* What you have to do:
Return all the entries exactly. No pictures.

* Excerpted records:
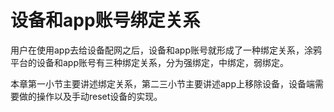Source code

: # 设备和app账号绑定关系

用户在使用app去给设备配网之后，设备和app账号就形成了一种绑定关系，涂鸦平台的设备和app账号有三种绑定关系，分为强绑定，中绑定，弱绑定。   

本章第一小节主要讲述绑定关系，第二三小节主要讲述app上移除设备，设备端需要做的操作以及手动reset设备的实现。   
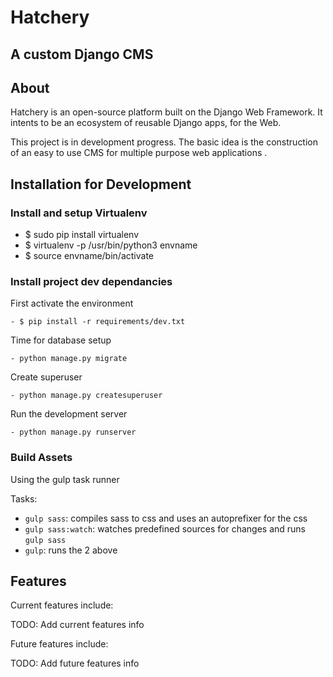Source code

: # Hatchery
## A custom Django CMS

About
------

Hatchery is an open-source platform built on the Django Web Framework.
It intents to be an ecosystem of reusable Django apps, for the Web.

This project is in development progress. The basic idea is the construction of an easy to use
CMS for multiple purpose web applications  .


Installation for Development
---------------
### Install and setup Virtualenv

- $ sudo pip install virtualenv
- $ virtualenv -p /usr/bin/python3 envname
- $ source envname/bin/activate

### Install project dev dependancies

  First activate the environment

    - $ pip install -r requirements/dev.txt

  Time for database setup

    - python manage.py migrate

  Create superuser

    - python manage.py createsuperuser

  Run the development server

    - python manage.py runserver
     

### Build Assets

Using the gulp task runner

Tasks:

- `gulp sass`: compiles sass to css and uses an autoprefixer for the css
- `gulp sass:watch`: watches predefined sources for changes and runs `gulp sass`
- `gulp`: runs the 2 above


Features
---------

Current features include:

  TODO: Add current features info


Future features include:

  TODO: Add future features info
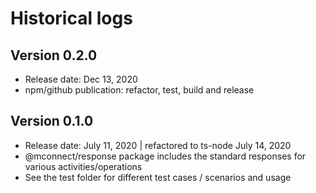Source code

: # Historical logs

## Version 0.2.0

- Release date: Dec 13, 2020
- npm/github publication: refactor, test, build and release

## Version 0.1.0

- Release date: July 11, 2020 | refactored to ts-node July 14, 2020
- @mconnect/response package includes the standard responses for various activities/operations
- See the test folder for different test cases / scenarios and usage
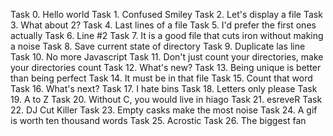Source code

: Task 0. Hello world
Task 1. Confused Smiley
Task 2. Let's display a file
Task 3. What about 2?
Task 4. Last lines of a file
Task 5. I'd prefer the first ones actually
Task 6. Line #2
Task 7. It is a good file that cuts iron without making a noise
Task 8. Save current state of directory
Task 9. Duplicate las line
Task 10. No more Javascript
Task 11. Don't just count your directories, make your directories count 
Task 12. What's new?
Task 13. Being unique is better than being perfect
Task 14. It must be in that file
Task 15. Count that word
Task 16. What's next?
Task 17. I hate bins
Task 18. Letters only please
Task 19. A to Z
Task 20. Without C, you would live in hiago
Task 21. esreveR
Task 22. DJ Cut Killer
Task 23. Empty casks make the most noise
Task 24. A gif is worth ten thousand words
Task 25. Acrostic
Task 26. The biggest fan
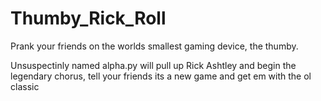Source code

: # Thumby_Rick_Roll
Prank your friends on the worlds smallest gaming device, the thumby.

Unsuspectinly named alpha.py will pull up Rick Ashtley and begin the legendary chorus, tell your friends its a new game and get em with the ol classic
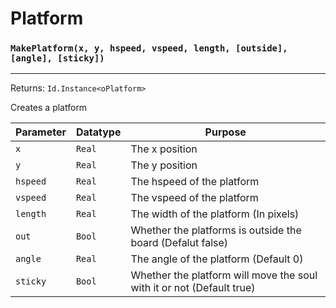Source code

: # Platform

### `MakePlatform(x, y, hspeed, vspeed, length, [outside], [angle], [sticky])`
---
 Returns: `Id.Instance<oPlatform>`

Creates a platform

| Parameter | Datatype  | Purpose |
|-----------|-----------|---------|
|`x` |`Real` |The x position |
|`y` |`Real` |The y position |
|`hspeed` |`Real` |The hspeed of the platform |
|`vspeed` |`Real` |The vspeed of the platform |
|`length` |`Real` |The width of the platform (In pixels) |
|`out` |`Bool` |Whether the platforms is outside the board (Defalut false) |
|`angle` |`Real` |The angle of the platform (Default 0) |
|`sticky` |`Bool` |Whether the platform will move the soul with it or not (Default true) |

* Result below:
Source code

: # 设备和app账号绑定关系

用户在使用app去给设备配网之后，设备和app账号就形成了一种绑定关系，涂鸦平台的设备和app账号有三种绑定关系，分为强绑定，中绑定，弱绑定。   

本章第一小节主要讲述绑定关系，第二三小节主要讲述app上移除设备，设备端需要做的操作以及手动reset设备的实现。   
Source code

: # Hatchery
## A custom Django CMS

About
------

Hatchery is an open-source platform built on the Django Web Framework.
It intents to be an ecosystem of reusable Django apps, for the Web.

This project is in development progress. The basic idea is the construction of an easy to use
CMS for multiple purpose web applications  .


Installation for Development
---------------
### Install and setup Virtualenv

- $ sudo pip install virtualenv
- $ virtualenv -p /usr/bin/python3 envname
- $ source envname/bin/activate

### Install project dev dependancies

  First activate the environment

    - $ pip install -r requirements/dev.txt

  Time for database setup

    - python manage.py migrate

  Create superuser

    - python manage.py createsuperuser

  Run the development server

    - python manage.py runserver
     

### Build Assets

Using the gulp task runner

Tasks:

- `gulp sass`: compiles sass to css and uses an autoprefixer for the css
- `gulp sass:watch`: watches predefined sources for changes and runs `gulp sass`
- `gulp`: runs the 2 above


Features
---------

Current features include:

  TODO: Add current features info


Future features include:

  TODO: Add future features info
Source code

: # Historical logs

## Version 0.2.0

- Release date: Dec 13, 2020
- npm/github publication: refactor, test, build and release

## Version 0.1.0

- Release date: July 11, 2020 | refactored to ts-node July 14, 2020
- @mconnect/response package includes the standard responses for various activities/operations
- See the test folder for different test cases / scenarios and usage
Source code

: Task 0. Hello world
Task 1. Confused Smiley
Task 2. Let's display a file
Task 3. What about 2?
Task 4. Last lines of a file
Task 5. I'd prefer the first ones actually
Task 6. Line #2
Task 7. It is a good file that cuts iron without making a noise
Task 8. Save current state of directory
Task 9. Duplicate las line
Task 10. No more Javascript
Task 11. Don't just count your directories, make your directories count 
Task 12. What's new?
Task 13. Being unique is better than being perfect
Task 14. It must be in that file
Task 15. Count that word
Task 16. What's next?
Task 17. I hate bins
Task 18. Letters only please
Task 19. A to Z
Task 20. Without C, you would live in hiago
Task 21. esreveR
Task 22. DJ Cut Killer
Task 23. Empty casks make the most noise
Task 24. A gif is worth ten thousand words
Task 25. Acrostic
Task 26. The biggest fan
Source code

: # Thumby_Rick_Roll
Prank your friends on the worlds smallest gaming device, the thumby.

Unsuspectinly named alpha.py will pull up Rick Ashtley and begin the legendary chorus, tell your friends its a new game and get em with the ol classic
Source code

: # Platform

### `MakePlatform(x, y, hspeed, vspeed, length, [outside], [angle], [sticky])`
---
 Returns: `Id.Instance<oPlatform>`

Creates a platform

| Parameter | Datatype  | Purpose |
|-----------|-----------|---------|
|`x` |`Real` |The x position |
|`y` |`Real` |The y position |
|`hspeed` |`Real` |The hspeed of the platform |
|`vspeed` |`Real` |The vspeed of the platform |
|`length` |`Real` |The width of the platform (In pixels) |
|`out` |`Bool` |Whether the platforms is outside the board (Defalut false) |
|`angle` |`Real` |The angle of the platform (Default 0) |
|`sticky` |`Bool` |Whether the platform will move the soul with it or not (Default true) |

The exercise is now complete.